We also seem to be losing our capacity for in-depth walking. Walking is now
short-term scanning. Thoreau liked to spend four hours every day rambling, free
of tasks and immediate goals. He lamented that his fellow townsmen would recall
pleasant walks they’d taken a decade ago, but had “confined themselves to the
highway ever since.” “The length of his walk uniformly made the length of his
writing,” Ralph Waldo Emerson wrote of his friend. “If shut up in the house, he
did not write at all."
On the French Quarter walking tours, I always hope to build connections to a
complex, fascinating past, sometimes ennobling, often troubling. I tell visitors
on my walking tours to make sure they look down so they don’t stumble on the
notoriously uneven walks, and look up so they don’t miss the notoriously
elaborate ironwork, which is essentially 19th century architectural bling.
But I also urge them to linger at hidden, gated walkways that run between or
beneath many French Quarter homes. These often lead to courtyards that are alive
with banana trees and bougainvillea and traces of lives once lived. These are
worlds invisible by car, and just as invisible to those on a project-driven
mission.
“Walking… validates the reality of the past in the present,” wrote Allice
Legat, a Canadian anthropologist, “and in doing so, continually re-establishes
the relations between place, story and all the beings who use the locale.”

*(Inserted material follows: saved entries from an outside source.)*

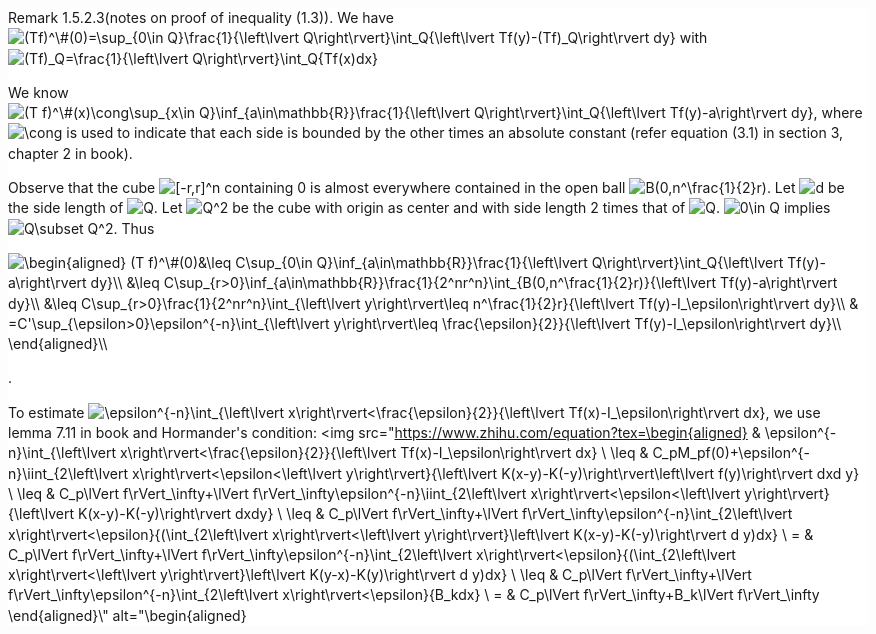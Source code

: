 

Remark 1.5.2.3(notes on proof of inequality (1.3)). We have
<img src="https://www.zhihu.com/equation?tex=(Tf)^\#(0)=\sup_{0\in Q}\frac{1}{\left\lvert Q\right\rvert}\int_Q{\left\lvert Tf(y)-(Tf)_Q\right\rvert dy}" alt="(Tf)^\#(0)=\sup_{0\in Q}\frac{1}{\left\lvert Q\right\rvert}\int_Q{\left\lvert Tf(y)-(Tf)_Q\right\rvert dy}" class="ee_img tr_noresize" eeimg="1">
with <img src="https://www.zhihu.com/equation?tex=(Tf)_Q=\frac{1}{\left\lvert Q\right\rvert}\int_Q{Tf(x)dx}" alt="(Tf)_Q=\frac{1}{\left\lvert Q\right\rvert}\int_Q{Tf(x)dx}" class="ee_img tr_noresize" eeimg="1">

We know
<img src="https://www.zhihu.com/equation?tex=(T f)^\#(x)\cong\sup_{x\in Q}\inf_{a\in\mathbb{R}}\frac{1}{\left\lvert Q\right\rvert}\int_Q{\left\lvert Tf(y)-a\right\rvert dy}" alt="(T f)^\#(x)\cong\sup_{x\in Q}\inf_{a\in\mathbb{R}}\frac{1}{\left\lvert Q\right\rvert}\int_Q{\left\lvert Tf(y)-a\right\rvert dy}" class="ee_img tr_noresize" eeimg="1">,
where <img src="https://www.zhihu.com/equation?tex=\cong" alt="\cong" class="ee_img tr_noresize" eeimg="1"> is used to indicate that each side is bounded by the other
times an absolute constant (refer equation (3.1) in section 3, chapter 2
in book).

Observe that the cube <img src="https://www.zhihu.com/equation?tex=[-r,r]^n" alt="[-r,r]^n" class="ee_img tr_noresize" eeimg="1"> containing 0 is almost everywhere
contained in the open ball <img src="https://www.zhihu.com/equation?tex=B(0,n^\frac{1}{2}r)" alt="B(0,n^\frac{1}{2}r)" class="ee_img tr_noresize" eeimg="1">. Let <img src="https://www.zhihu.com/equation?tex=d" alt="d" class="ee_img tr_noresize" eeimg="1"> be the side
length of <img src="https://www.zhihu.com/equation?tex=Q" alt="Q" class="ee_img tr_noresize" eeimg="1">. Let <img src="https://www.zhihu.com/equation?tex=Q^2" alt="Q^2" class="ee_img tr_noresize" eeimg="1"> be the cube with origin as center and with side
length 2 times that of <img src="https://www.zhihu.com/equation?tex=Q" alt="Q" class="ee_img tr_noresize" eeimg="1">. <img src="https://www.zhihu.com/equation?tex=0\in Q" alt="0\in Q" class="ee_img tr_noresize" eeimg="1"> implies <img src="https://www.zhihu.com/equation?tex=Q\subset Q^2" alt="Q\subset Q^2" class="ee_img tr_noresize" eeimg="1">. Thus

<img src="https://www.zhihu.com/equation?tex=\begin{aligned}
        (T f)^\#(0)&\leq C\sup_{0\in Q}\inf_{a\in\mathbb{R}}\frac{1}{\left\lvert Q\right\rvert}\int_Q{\left\lvert Tf(y)-a\right\rvert dy}\\
                    &\leq C\sup_{r>0}\inf_{a\in\mathbb{R}}\frac{1}{2^nr^n}\int_{B(0,n^\frac{1}{2}r)}{\left\lvert Tf(y)-a\right\rvert dy}\\
                    &\leq C\sup_{r>0}\frac{1}{2^nr^n}\int_{\left\lvert y\right\rvert\leq n^\frac{1}{2}r}{\left\lvert Tf(y)-I_\epsilon\right\rvert dy}\\
                    & =C'\sup_{\epsilon>0}\epsilon^{-n}\int_{\left\lvert y\right\rvert\leq \frac{\epsilon}{2}}{\left\lvert Tf(y)-I_\epsilon\right\rvert dy}\\
    \end{aligned}\\" alt="\begin{aligned}
        (T f)^\#(0)&\leq C\sup_{0\in Q}\inf_{a\in\mathbb{R}}\frac{1}{\left\lvert Q\right\rvert}\int_Q{\left\lvert Tf(y)-a\right\rvert dy}\\
                    &\leq C\sup_{r>0}\inf_{a\in\mathbb{R}}\frac{1}{2^nr^n}\int_{B(0,n^\frac{1}{2}r)}{\left\lvert Tf(y)-a\right\rvert dy}\\
                    &\leq C\sup_{r>0}\frac{1}{2^nr^n}\int_{\left\lvert y\right\rvert\leq n^\frac{1}{2}r}{\left\lvert Tf(y)-I_\epsilon\right\rvert dy}\\
                    & =C'\sup_{\epsilon>0}\epsilon^{-n}\int_{\left\lvert y\right\rvert\leq \frac{\epsilon}{2}}{\left\lvert Tf(y)-I_\epsilon\right\rvert dy}\\
    \end{aligned}\\" class="ee_img tr_noresize" eeimg="1">

 .

To estimate
<img src="https://www.zhihu.com/equation?tex=\epsilon^{-n}\int_{\left\lvert x\right\rvert<\frac{\epsilon}{2}}{\left\lvert Tf(x)-I_\epsilon\right\rvert dx}" alt="\epsilon^{-n}\int_{\left\lvert x\right\rvert<\frac{\epsilon}{2}}{\left\lvert Tf(x)-I_\epsilon\right\rvert dx}" class="ee_img tr_noresize" eeimg="1">,
we use lemma 7.11 in book and Hormander's condition: 
<img src="https://www.zhihu.com/equation?tex=\begin{aligned}
             & \epsilon^{-n}\int_{\left\lvert x\right\rvert<\frac{\epsilon}{2}}{\left\lvert Tf(x)-I_\epsilon\right\rvert dx}                                                  \\
        \leq & C_pM_pf(0)+\epsilon^{-n}\iint_{2\left\lvert x\right\rvert<\epsilon<\left\lvert y\right\rvert}{\left\lvert K(x-y)-K(-y)\right\rvert\left\lvert f(y)\right\rvert dxd y}                              \\
        \leq & C_p\lVert f\rVert_\infty+\lVert f\rVert_\infty\epsilon^{-n}\iint_{2\left\lvert x\right\rvert<\epsilon<\left\lvert y\right\rvert}{\left\lvert K(x-y)-K(-y)\right\rvert dxdy}                  \\
        \leq & C_p\lVert f\rVert_\infty+\lVert f\rVert_\infty\epsilon^{-n}\int_{2\left\lvert x\right\rvert<\epsilon}{(\int_{2\left\lvert x\right\rvert<\left\lvert y\right\rvert}\left\lvert K(x-y)-K(-y)\right\rvert d y)dx} \\
        =    & C_p\lVert f\rVert_\infty+\lVert f\rVert_\infty\epsilon^{-n}\int_{2\left\lvert x\right\rvert<\epsilon}{(\int_{2\left\lvert x\right\rvert<\left\lvert y\right\rvert}\left\lvert K(y-x)-K(y)\right\rvert d y)dx}  \\
        \leq & C_p\lVert f\rVert_\infty+\lVert f\rVert_\infty\epsilon^{-n}\int_{2\left\lvert x\right\rvert<\epsilon}{B_kdx}                                            \\
        =    & C_p\lVert f\rVert_\infty+B_k\lVert f\rVert_\infty
    \end{aligned}\\" alt="\begin{aligned}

I’m gradually coming to terms with the chronological chaos of Dumaine Street.
I’m letting go of the narrative I want to impose on the city. I’m now just
hoping to slow things down, and let those walking with me build their own
narrative and chronology from the small details along the way. •
21 December 2012
Wayne Curtis is a contributing editor at The Atlantic, and the
author of And a Bottle of Rum: A History of the New World in 10
Cocktails. He's currently working on a book about the history of walking in
America. Find him at his website or
follow him @waynecurtis.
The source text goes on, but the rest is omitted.